The solution is not to simply hand the “destroyer of fun” duties to the MMC. For many readers, a woman’s hot-and-cold behavior is explained as trauma or self-protection. A man with the same behavior is more likely to read as not actually interested.
(Which, incidentally, exposes a cultural double standard about whose boundaries we interpret as valid.)
But there are ways to structure romance so the FMC isn’t carrying the entire burden of resistance.
How to Take the Brake Burden Off the FMC
1. External conflict has to do real work.
You need genuine opposition outside the relationship.
The MMC’s goals should be in tension with the FMC’s goals.
And both goals must be reasonable.
If one character’s motivation is clearly flimsier, that character will read as obstinate or irrational for resisting the romance.
Historical romance often gets this “for free” through class, inheritance laws, or limits on female autonomy. Contemporary romance has to work harder here.
2. Tell the most efficient version of the story.
If the reader hasn’t learned something new about either character from a scene, that scene probably doesn’t belong.
You can get away with one “just vibes” hookup scene. Maybe two. But if the story keeps repeating the same beat—sex followed by “but we shouldn’t”—readers stop reading that as tension and start reading it as inconsistency.
At that point, the FMC isn’t conflicted. She has no discernible principles.
3. The Big Lie has to be strong.
If the central belief relies on flimsy miscommunication or easily solvable misunderstandings, readers will roll their eyes.
Weak Big Lies don’t feel poignant.
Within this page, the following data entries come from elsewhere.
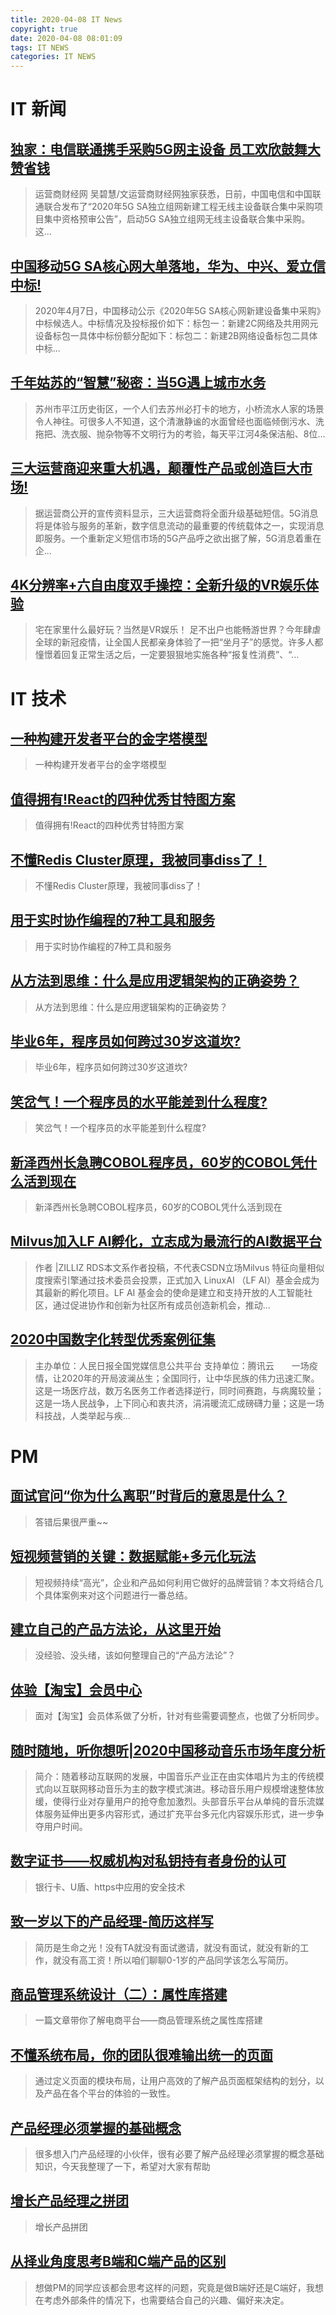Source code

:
 ```yaml
---
title: 2020-04-08 IT News
copyright: true
date: 2020-04-08 08:01:09
tags: IT NEWS
categories: IT NEWS
---
```

# IT 新闻 
 ## [独家：电信联通携手采购5G网主设备 员工欢欣鼓舞大赞省钱](http://mp.weixin.qq.com/s?src=11&timestamp=1586302246&ver=2265&signature=A08XWWYqQVsounPfB3**tlfrRgoWo4HODZ-5*OdCWF7RuhImnfPrl6KeXmd*Fbk136hnzbu7zoP9YfoJeQOVNhZCbzNIcbZKqnM*6*UIdZcfE-qmH7dTDZMWaSh*p3oj&new=1)
 > 运营商财经网 吴碧慧/文运营商财经网独家获悉，日前，中国电信和中国联通联合发布了“2020年5G SA独立组网新建工程无线主设备联合集中采购项目集中资格预审公告”，启动5G SA独立组网无线主设备联合集中采购。这...
 ## [中国移动5G SA核心网大单落地，华为、中兴、爱立信中标!](http://mp.weixin.qq.com/s?src=11&timestamp=1586302246&ver=2265&signature=1sghbvR5v1JoJ3CuLAn18Y8lE4sXThsxfdTS7u-vKKm58-pVHBjW1JkvGIV3SAl9XGBSJqwT6ICj7J80FORTExbbEqTlpoeDQ*QYQOhY2sMAJdiZilP4wpajlUgYMihP&new=1)
 > 2020年4月7日，中国移动公示《2020年5G SA核心网新建设备集中采购》中标候选人。中标情况及投标报价如下：标包一：新建2C网络及共用网元设备标包一具体中标份额分配如下：标包二：新建2B网络设备标包二具体中标...
 ## [千年姑苏的“智慧”秘密：当5G遇上城市水务](http://mp.weixin.qq.com/s?src=11&timestamp=1586302246&ver=2265&signature=2qgZnJaiO81XnkFmxZHs3jFDFMb4O7l2kcJYugOsRyhQyrNIBB0TVfu77O-ldbWTZ1tb4K5AdKY0gNcHLvatOQineVZPBw-1fMBvMXBLHHVDRoXGFtPlSEM1F52Pvd8M&new=1)
 > 苏州市平江历史街区，一个人们去苏州必打卡的地方，小桥流水人家的场景令人神往。可很多人不知道，这个清澈静谧的水面曾经也面临倾倒污水、洗拖把、洗衣服、抛杂物等不文明行为的考验，每天平江河4条保洁船、8位...
 ## [三大运营商迎来重大机遇，颠覆性产品或创造巨大市场!](http://mp.weixin.qq.com/s?src=11&timestamp=1586302246&ver=2265&signature=pSRL1WPGwVnjz7sOcICoH5bqZIGCVwcZw*Wqr4TkioHV3oaVbAm2Q5RnqyjIZzrRt-Fs1XdBy4vdUd53VFT0N4J5gBzabRPfp9kjchP914-7JhpkgrqrRUuiSmgo808O&new=1)
 > 据运营商公开的宣传资料显示，三大运营商将全面升级基础短信。5G消息将是体验与服务的革新，数字信息流动的最重要的传统载体之一，实现消息即服务。一个重新定义短信市场的5G产品呼之欲出据了解，5G消息着重在企...
 ## [4K分辨率+六自由度双手操控：全新升级的VR娱乐体验](http://mp.weixin.qq.com/s?src=11&timestamp=1586302246&ver=2265&signature=asARHTyR6DGEm4wYbOdfpUleHWOcpTy1mEVtB7pdr*cI6NZpBSyRMEpCOnWF6vdtiuqxk3*VPcC7EXHJ6Q-BHbtpEv1-HiDV1Joq08q4uSgyqxFSb1hVheAQxII-e0Em&new=1)
 > 宅在家里什么最好玩？当然是VR娱乐！ 足不出户也能畅游世界？今年肆虐全球的新冠疫情，让全国人民都亲身体验了一把“坐月子”的感觉。许多人都憧憬着回复正常生活之后，一定要狠狠地实施各种“报复性消费”、“...
# IT 技术 
 ## [一种构建开发者平台的金字塔模型](http://developer.51cto.com/art/202004/613983.htm)
 > 一种构建开发者平台的金字塔模型
 ## [值得拥有!React的四种优秀甘特图方案](http://developer.51cto.com/art/202004/613903.htm)
 > 值得拥有!React的四种优秀甘特图方案
 ## [不懂Redis Cluster原理，我被同事diss了！](http://stor.51cto.com/art/202004/613829.htm)
 > 不懂Redis Cluster原理，我被同事diss了！
 ## [用于实时协作编程的7种工具和服务](http://developer.51cto.com/art/202004/613910.htm)
 > 用于实时协作编程的7种工具和服务
 ## [从方法到思维：什么是应用逻辑架构的正确姿势？](http://zhuanlan.51cto.com/art/202004/613905.htm)
 > 从方法到思维：什么是应用逻辑架构的正确姿势？
 ## [毕业6年，程序员如何跨过30岁这道坎?](http://news.51cto.com/art/202004/613830.htm)
 > 毕业6年，程序员如何跨过30岁这道坎?
 ## [笑岔气！一个程序员的水平能差到什么程度?](http://news.51cto.com/art/202004/613831.htm)
 > 笑岔气！一个程序员的水平能差到什么程度?
 ## [新泽西州长急聘COBOL程序员，60岁的COBOL凭什么活到现在](http://news.51cto.com/art/202004/613890.htm)
 > 新泽西州长急聘COBOL程序员，60岁的COBOL凭什么活到现在
 ## [Milvus加入LF AI孵化，立志成为最流行的AI数据平台](https://blog.csdn.net/csdnnews/article/details/105362785)
 > 作者 |ZILLIZ RDS本文系作者投稿，不代表CSDN立场Milvus 特征向量相似度搜索引擎通过技术委员会投票，正式加入 LinuxAI （LF AI）基金会成为其最新的孵化项目。LF AI 基金会的使命是建立和支持开放的人工智能社区，通过促进协作和创新为社区所有成员创造新机会，推动...
 ## [2020中国数字化转型优秀案例征集](https://blog.csdn.net/csdnnews/article/details/105362488)
 > 主办单位：人民日报全国党媒信息公共平台 支持单位：腾讯云　　一场疫情，让2020年的开局波澜丛生；全国同行，让中华民族的伟力迅速汇聚。　　这是一场医疗战，数万名医务工作者选择逆行，同时间赛跑，与病魔较量；这是一场人民战争，上下同心和衷共济，涓涓暖流汇成磅礴力量；这是一场科技战，人类举起与疾...
# PM 
 ## [面试官问“你为什么离职”时背后的意思是什么？](http://www.chanpin100.com/article/111263)
 > 答错后果很严重~~
 ## [短视频营销的关键：数据赋能+多元化玩法](http://www.chanpin100.com/article/111262)
 > 短视频持续“高光”，企业和产品如何利用它做好的品牌营销？本文将结合几个具体案例来对这个问题进行一番总结。
 ## [建立自己的产品方法论，从这里开始](http://www.chanpin100.com/article/111261)
 > 没经验、没头绪，该如何整理自己的“产品方法论”？
 ## [体验【淘宝】会员中心](http://www.chanpin100.com/article/111260)
 > 面对【淘宝】会员体系做了分析，针对有些需要调整点，也做了分析同步。
 ## [随时随地，听你想听|2020中国移动音乐市场年度分析](http://www.chanpin100.com/article/111259)
 > 简介：随着移动互联网的发展，中国音乐产业正在由实体唱片为主的传统模式向以互联网移动音乐为主的数字模式演进。移动音乐用户规模增速整体放缓，使得行业对存量用户的抢夺愈加激烈。头部音乐平台从单纯的音乐流媒体服务延伸出更多内容形式，通过扩充平台多元化内容娱乐形式，进一步争夺用户时间。
 ## [数字证书——权威机构对私钥持有者身份的认可](http://www.chanpin100.com/article/111258)
 > 银行卡、U盾、https中应用的安全技术
 ## [致一岁以下的产品经理-简历这样写](http://www.chanpin100.com/article/111257)
 > 简历是生命之光！没有TA就没有面试邀请，就没有面试，就没有新的工作，就没有高工资！所以咱们聊聊0-1岁的产品同学该怎么写简历。
 ## [商品管理系统设计（二）：属性库搭建](http://www.chanpin100.com/article/111256)
 > 一篇文章带你了解电商平台——商品管理系统之属性库搭建
 ## [不懂系统布局，你的团队很难输出统一的页面](http://www.chanpin100.com/article/111255)
 > 通过定义页面的模块布局，让用户高效的了解产品页面框架结构的划分，以及产品在各个平台的体验的一致性。
 ## [产品经理必须掌握的基础概念](http://www.chanpin100.com/article/111254)
 > 很多想入门产品经理的小伙伴，很有必要了解产品经理必须掌握的概念基础知识，今天我整理了一下，希望对大家有帮助
 ## [增长产品经理之拼团](http://www.chanpin100.com/article/111253)
 > 增长产品拼团
 ## [从择业角度思考B端和C端产品的区别](http://www.chanpin100.com/article/111252)
 > 想做PM的同学应该都会思考这样的问题，究竟是做B端好还是C端好，我想在考虑外部条件的情况下，也需要结合自己的兴趣、偏好来决定。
They feel convoluted or excessively neurotic.
Characters who read as neurotic (fairly or not) are often read as annoying.
4. Both characters need to be active romantics.
(This is not a call for more female emotional labor.)
Too often, romance fantasy is one-sided:
The MMC plans the dates.
He remembers her favorite ice cream.
He makes the mixtape.
If the FMC doesn’t offer parallel gestures (whether that’s emotional, romantic, creative, or practical), she risks being perceived as a taker rather than a partner.
I am not asking a woman character to do more emotional labor, manage male feelings, or carry the relationship.
But she should equitably contribute to the fantasy of being chosen.
In my romantic comedy Personal Best, for example, Beau is already competent, talented, and desirable. He doesn’t need saving. But when he’s vying for a high-profile audition, Saoirse brings her music taste, artistic instincts, and sense of play to help shape his cycling persona. She sharpens his presentation. She adds something to his life that didn’t exist before her. Their collaboration makes their romance all-the-hotter.
If the woman is the only one receiving the fantasy, it primes the audience to judge harshly, because the relationship flows primarily in one direction with the MMC pursuing and the FMC withholding.
Romance works best when both characters are changed by being loved.
She brings warmth, steadiness, vision, humor, or creative energy that actively enhances his life as he enhances hers. Their desire is mutual.
When both characters are active romantics, neither has to be the killjoy. And the FMC no longer bears the burden of being the story’s brake pedal.
If You’re Annoyed by an FMC, Check the Structure.
If you find yourself bracing every time the FMC appears on the page, it may not be internalized misogyny.
It may be that the story has assigned her the role of narrative wet blanket.
And that’s a structural choice, not a personality flaw.